Strengths and limitations

Although propensity score matching was applied to reduce the confounding effects of differences in observed baseline characteristics between the groups, unobserved and unknown factors may be dissimilar in the treatment groups. For example, radiological biomechanical factors such as the size of the slip and the degree of instability could lead surgeons to choose one type of surgery over the other. The gold standard for evaluating efficacy in clinical research is a randomised controlled trial (RCT). An ongoing Norwegian RCT will provide better evidence about the additional effect of fusion and eliminate selection bias. However, the present study evaluates how the treatments work in daily clinical practice. The pragmatic design using multicentre registry data ensures a high external validity [31] and complements the recently published RCTs [28, 29] as well as the ongoing Norwegian RCT on the same subject.

The data has been analysed using different statistical methods, and results for the primary outcomes were consistent between the analyses. The clinical outcomes were investigated by the use of appropriate [1] and validated [17] PROMs. The proportion of patients missing in both follow-ups was low, which suggests that it is unlikely that missing data created biased results.
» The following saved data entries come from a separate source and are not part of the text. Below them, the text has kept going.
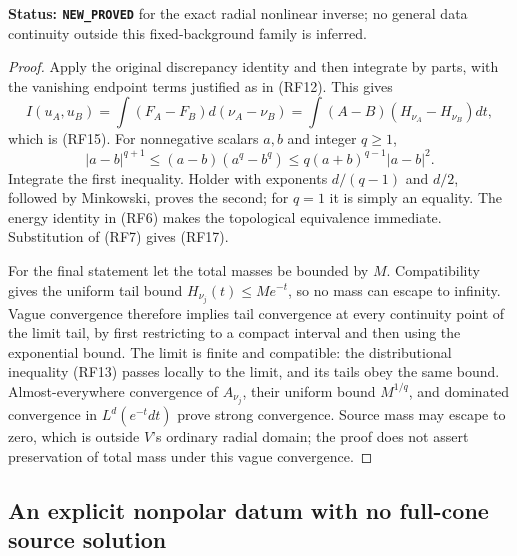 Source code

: \noindent\textbf{Status: \texttt{NEW\_PROVED}} for
the exact radial nonlinear inverse; no general data
continuity outside this fixed-background family is inferred.

\begin{proof}
Apply the original discrepancy identity and then
integrate by parts, with the vanishing endpoint
terms justified as in \textup{(RF12)}.  This gives
\[
 I(u_A,u_B)
  =\int(F_A-F_B)d(\nu_A-\nu_B)
  =\int(A-B)(H_{\nu_A}-H_{\nu_B})dt,
\]
which is \textup{(RF15)}.  For nonnegative scalars
$a,b$ and integer $q\ge1$,
\[
 |a-b|^{q+1}\le(a-b)(a^q-b^q)
                      \le q(a+b)^{q-1}|a-b|^2.
\]
Integrate the first inequality.  Holder with exponents
$d/(q-1)$ and $d/2$, followed by Minkowski, proves
the second; for $q=1$ it is simply an equality.
The energy identity in \textup{(RF6)} makes the
topological equivalence immediate.  Substitution
of \textup{(RF7)} gives \textup{(RF17)}.

For the final statement let the total masses be
bounded by $M$.  Compatibility gives the uniform
tail bound $H_{\nu_j}(t)\le Me^{-t}$, so no mass
can escape to infinity.  Vague convergence therefore
implies tail convergence at every continuity point
of the limit tail, by first restricting to a compact
interval and then using the exponential bound.
The limit is finite and compatible: the distributional
inequality \textup{(RF13)} passes locally to the limit,
and its tails obey the same bound.  Almost-everywhere
convergence of $A_{\nu_j}$, their uniform bound
$M^{1/q}$, and dominated convergence in $L^d(e^{-t}dt)$
prove strong convergence.  Source mass may escape to
zero, which is outside $V$'s ordinary radial domain;
the proof does not assert preservation of total mass
under this vague convergence.
\end{proof}

\subsection{An explicit nonpolar datum with no full-cone source solution}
The present study does not address the long-term effect of a fusion procedure. The non-fused patients may develop recurrent stenosis or progression of the slip and the fused patients may be more prone to adjacent level degeneration [32, 33]. However, evidence regarding the influence of surgical procedure on long-term clinical results is sparse and inconsistent [5, 12, 14, 3437].

Conclusion

In the present study, where the decision-making process was affected by physicians’ and patients’ personal preferences and perceptions, we cannot give evidence that decompression alone is as good as decompression with additional fusion. However, the small differences in the groups’ effect sizes suggest that a considerable number of patients can be treated with decompression alone. In the future, well-powered studies should focus on finding the best individual treatment option for patients with degenerative spondylolisthesis.